GOAL OF THE EXERCISE: In the listing below, find every line containing "ALBIONS" and copy it out.

RECORDS FOR THIS TASK:
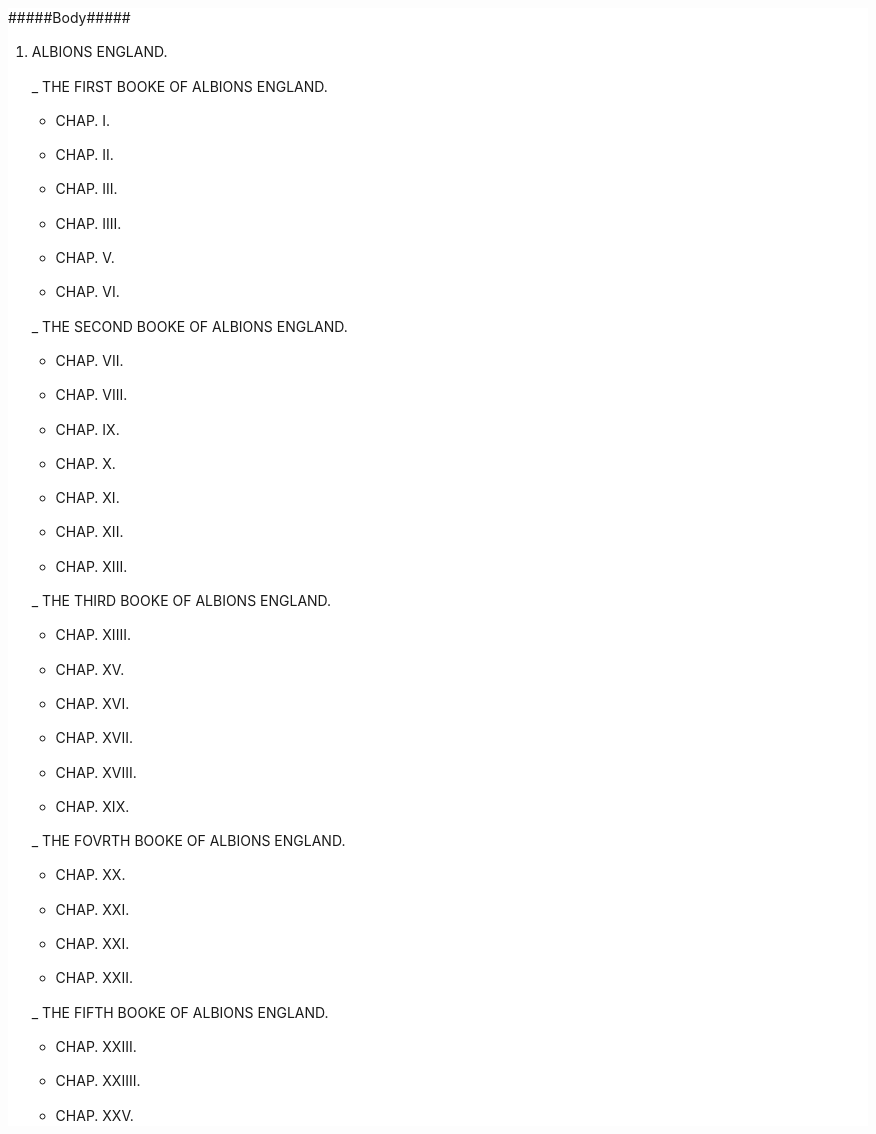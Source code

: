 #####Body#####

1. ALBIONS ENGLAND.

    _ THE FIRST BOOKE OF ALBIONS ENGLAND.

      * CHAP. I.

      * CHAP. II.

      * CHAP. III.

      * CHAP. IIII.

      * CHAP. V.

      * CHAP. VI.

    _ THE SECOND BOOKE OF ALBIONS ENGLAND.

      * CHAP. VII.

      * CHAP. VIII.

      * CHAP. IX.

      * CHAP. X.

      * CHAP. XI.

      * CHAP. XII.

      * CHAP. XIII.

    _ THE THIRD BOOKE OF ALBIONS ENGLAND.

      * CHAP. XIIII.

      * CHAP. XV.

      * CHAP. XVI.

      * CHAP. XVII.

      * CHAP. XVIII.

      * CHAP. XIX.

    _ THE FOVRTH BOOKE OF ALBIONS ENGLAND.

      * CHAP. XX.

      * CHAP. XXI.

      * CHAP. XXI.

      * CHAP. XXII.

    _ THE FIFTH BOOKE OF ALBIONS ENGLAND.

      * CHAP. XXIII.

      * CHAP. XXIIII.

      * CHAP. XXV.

---

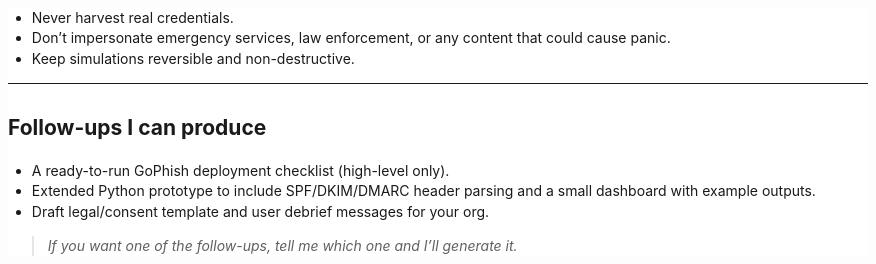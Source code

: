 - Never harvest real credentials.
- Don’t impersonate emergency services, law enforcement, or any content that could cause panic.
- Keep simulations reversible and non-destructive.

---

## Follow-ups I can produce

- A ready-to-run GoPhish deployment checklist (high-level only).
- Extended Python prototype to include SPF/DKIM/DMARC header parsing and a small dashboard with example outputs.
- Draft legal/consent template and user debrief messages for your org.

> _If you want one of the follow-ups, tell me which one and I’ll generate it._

...

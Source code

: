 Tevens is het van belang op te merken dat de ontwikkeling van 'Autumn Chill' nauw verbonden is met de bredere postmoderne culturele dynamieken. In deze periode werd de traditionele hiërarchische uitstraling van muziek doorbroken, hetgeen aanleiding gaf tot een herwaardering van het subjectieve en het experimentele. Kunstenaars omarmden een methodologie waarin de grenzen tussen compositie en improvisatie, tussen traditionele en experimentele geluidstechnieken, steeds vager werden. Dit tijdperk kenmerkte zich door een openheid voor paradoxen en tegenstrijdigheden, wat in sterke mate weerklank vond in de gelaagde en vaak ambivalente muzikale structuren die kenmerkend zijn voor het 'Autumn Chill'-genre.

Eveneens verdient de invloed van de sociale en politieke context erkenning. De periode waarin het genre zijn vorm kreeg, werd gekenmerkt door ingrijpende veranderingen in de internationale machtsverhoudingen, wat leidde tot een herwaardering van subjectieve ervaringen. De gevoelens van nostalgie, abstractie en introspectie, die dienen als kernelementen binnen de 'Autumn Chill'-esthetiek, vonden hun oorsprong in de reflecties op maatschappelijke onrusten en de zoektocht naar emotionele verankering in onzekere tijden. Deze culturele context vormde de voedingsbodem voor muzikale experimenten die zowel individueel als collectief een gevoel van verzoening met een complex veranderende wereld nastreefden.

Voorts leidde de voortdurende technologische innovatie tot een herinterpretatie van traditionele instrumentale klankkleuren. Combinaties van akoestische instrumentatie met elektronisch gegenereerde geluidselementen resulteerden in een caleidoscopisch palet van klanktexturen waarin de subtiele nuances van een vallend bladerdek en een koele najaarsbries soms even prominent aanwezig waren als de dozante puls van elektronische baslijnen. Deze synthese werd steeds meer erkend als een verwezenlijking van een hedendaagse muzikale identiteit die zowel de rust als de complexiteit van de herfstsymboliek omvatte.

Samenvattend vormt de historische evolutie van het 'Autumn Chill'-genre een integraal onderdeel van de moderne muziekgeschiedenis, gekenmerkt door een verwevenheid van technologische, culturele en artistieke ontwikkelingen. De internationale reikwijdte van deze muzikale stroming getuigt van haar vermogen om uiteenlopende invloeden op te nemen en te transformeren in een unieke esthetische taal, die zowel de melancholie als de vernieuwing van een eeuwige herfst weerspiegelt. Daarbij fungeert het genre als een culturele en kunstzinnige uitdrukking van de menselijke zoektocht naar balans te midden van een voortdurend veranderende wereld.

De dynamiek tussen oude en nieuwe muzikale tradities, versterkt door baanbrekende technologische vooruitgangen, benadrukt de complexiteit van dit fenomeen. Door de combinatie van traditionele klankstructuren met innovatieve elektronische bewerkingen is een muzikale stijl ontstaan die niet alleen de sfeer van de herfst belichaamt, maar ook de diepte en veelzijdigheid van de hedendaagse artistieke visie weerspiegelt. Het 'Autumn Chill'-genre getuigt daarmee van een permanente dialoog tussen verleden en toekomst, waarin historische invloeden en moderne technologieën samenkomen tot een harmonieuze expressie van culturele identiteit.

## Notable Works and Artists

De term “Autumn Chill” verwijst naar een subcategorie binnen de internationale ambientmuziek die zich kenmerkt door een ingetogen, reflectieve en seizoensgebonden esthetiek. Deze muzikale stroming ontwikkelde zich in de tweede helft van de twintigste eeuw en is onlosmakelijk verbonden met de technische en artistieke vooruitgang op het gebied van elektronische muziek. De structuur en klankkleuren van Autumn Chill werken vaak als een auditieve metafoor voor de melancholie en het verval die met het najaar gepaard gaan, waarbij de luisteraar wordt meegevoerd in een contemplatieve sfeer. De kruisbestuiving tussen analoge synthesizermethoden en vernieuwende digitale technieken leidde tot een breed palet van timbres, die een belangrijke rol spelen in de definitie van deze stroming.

TASK RESULT:
1. ALBIONS ENGLAND.
    _ THE FIRST BOOKE OF ALBIONS ENGLAND.
    _ THE SECOND BOOKE OF ALBIONS ENGLAND.
    _ THE THIRD BOOKE OF ALBIONS ENGLAND.
    _ THE FOVRTH BOOKE OF ALBIONS ENGLAND.
    _ THE FIFTH BOOKE OF ALBIONS ENGLAND.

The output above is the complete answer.